Tehsil in Haryana, India

Raipur Rani is a Town and Tehsil in Panchkula district in the Indian state of Haryana. It is one of three tehsils located in Panchkula District. It is located on the Panchkula city-Chandigarh-Nahan-Paonta Sahib-Dehradun highway 30 km east from the Chandigarh-Mohali-Panchkula urban cities combine. It is about 20 km from the Dera Bassi Industrial belt and 10 km from the Barwala industrial estate. Narayangarh in the Ambala District is the next large town in its proximity.

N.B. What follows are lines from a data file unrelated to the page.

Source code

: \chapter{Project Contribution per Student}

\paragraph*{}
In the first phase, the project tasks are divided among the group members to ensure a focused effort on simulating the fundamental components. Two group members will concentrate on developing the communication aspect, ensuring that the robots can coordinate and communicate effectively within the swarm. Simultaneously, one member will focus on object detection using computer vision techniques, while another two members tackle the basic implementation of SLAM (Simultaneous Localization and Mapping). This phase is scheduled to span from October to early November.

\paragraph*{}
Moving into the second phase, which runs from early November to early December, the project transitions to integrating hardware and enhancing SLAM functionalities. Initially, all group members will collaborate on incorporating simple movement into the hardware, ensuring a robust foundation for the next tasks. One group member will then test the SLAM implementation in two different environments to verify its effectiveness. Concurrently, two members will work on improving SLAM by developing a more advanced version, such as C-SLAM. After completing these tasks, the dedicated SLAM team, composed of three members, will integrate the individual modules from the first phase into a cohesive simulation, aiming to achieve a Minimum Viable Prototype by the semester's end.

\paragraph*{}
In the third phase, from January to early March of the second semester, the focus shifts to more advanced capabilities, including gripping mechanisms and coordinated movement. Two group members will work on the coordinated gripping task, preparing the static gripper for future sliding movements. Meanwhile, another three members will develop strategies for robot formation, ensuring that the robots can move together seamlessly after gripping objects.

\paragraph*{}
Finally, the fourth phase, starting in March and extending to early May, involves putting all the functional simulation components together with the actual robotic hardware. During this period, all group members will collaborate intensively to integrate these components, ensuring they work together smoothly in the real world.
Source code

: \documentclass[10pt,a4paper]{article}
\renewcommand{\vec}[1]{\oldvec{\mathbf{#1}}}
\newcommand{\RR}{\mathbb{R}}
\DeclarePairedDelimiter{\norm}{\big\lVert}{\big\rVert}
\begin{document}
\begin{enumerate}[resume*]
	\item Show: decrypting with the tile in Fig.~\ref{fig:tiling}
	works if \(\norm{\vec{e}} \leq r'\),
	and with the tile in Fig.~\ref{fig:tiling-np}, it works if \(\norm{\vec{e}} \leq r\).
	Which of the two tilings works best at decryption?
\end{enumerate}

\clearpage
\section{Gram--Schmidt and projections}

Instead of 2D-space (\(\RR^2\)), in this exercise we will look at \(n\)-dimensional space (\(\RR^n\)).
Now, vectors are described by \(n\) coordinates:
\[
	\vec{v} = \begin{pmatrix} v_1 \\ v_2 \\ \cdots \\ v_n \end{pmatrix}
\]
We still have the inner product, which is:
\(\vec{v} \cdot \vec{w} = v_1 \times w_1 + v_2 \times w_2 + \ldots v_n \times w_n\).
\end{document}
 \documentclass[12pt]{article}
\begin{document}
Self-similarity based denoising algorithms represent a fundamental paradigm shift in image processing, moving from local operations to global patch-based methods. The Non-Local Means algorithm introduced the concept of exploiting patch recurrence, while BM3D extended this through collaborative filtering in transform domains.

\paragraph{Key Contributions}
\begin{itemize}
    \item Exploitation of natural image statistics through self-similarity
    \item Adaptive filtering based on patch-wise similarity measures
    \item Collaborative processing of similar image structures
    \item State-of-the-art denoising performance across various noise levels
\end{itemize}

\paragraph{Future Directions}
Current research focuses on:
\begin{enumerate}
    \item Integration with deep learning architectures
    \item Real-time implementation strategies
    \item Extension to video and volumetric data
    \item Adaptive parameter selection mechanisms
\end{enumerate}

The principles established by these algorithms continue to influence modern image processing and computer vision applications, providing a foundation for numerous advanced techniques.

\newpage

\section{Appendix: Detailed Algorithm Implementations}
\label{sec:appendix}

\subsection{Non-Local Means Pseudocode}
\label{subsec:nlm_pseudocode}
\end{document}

==Languages and Dialect Spoken==

The primary languages spoken in the town are Hindi and the Puadhi dialect of Haryanvi.

== History ==
Raipur Rani was founded in 1420 by Rao Rai Singh who claimed to be one of the sons of Rana Har Rai Singh who came from Ajmer, and was ruled until Indian Independence by his descendants who were titled Rao Sahib.

== Fort of Raipur Rani ==

Raipur Rani has a fort built by a man who came from Ajmer and was ruled until Indian Independence. The descendants of the ruling family now reside in Chandigarh.

== Demographics ==
As of 2001 the Indian census, Raipur Rani had a population of 7027. Males constitute 54% of the population and females 46%. Raipur Rani has an average literacy rate of 69%, higher than the national average of 59.5%: male literacy is 74%, and female literacy is 63%. In Raipur Rani, 15% of the population is under six years of age.
It is also known for its mythological and historical importance. It is believed that The tenth Sikh Guru, Guru Gobind Singh had visited the Queen of Raipur and hence named the place after the queen.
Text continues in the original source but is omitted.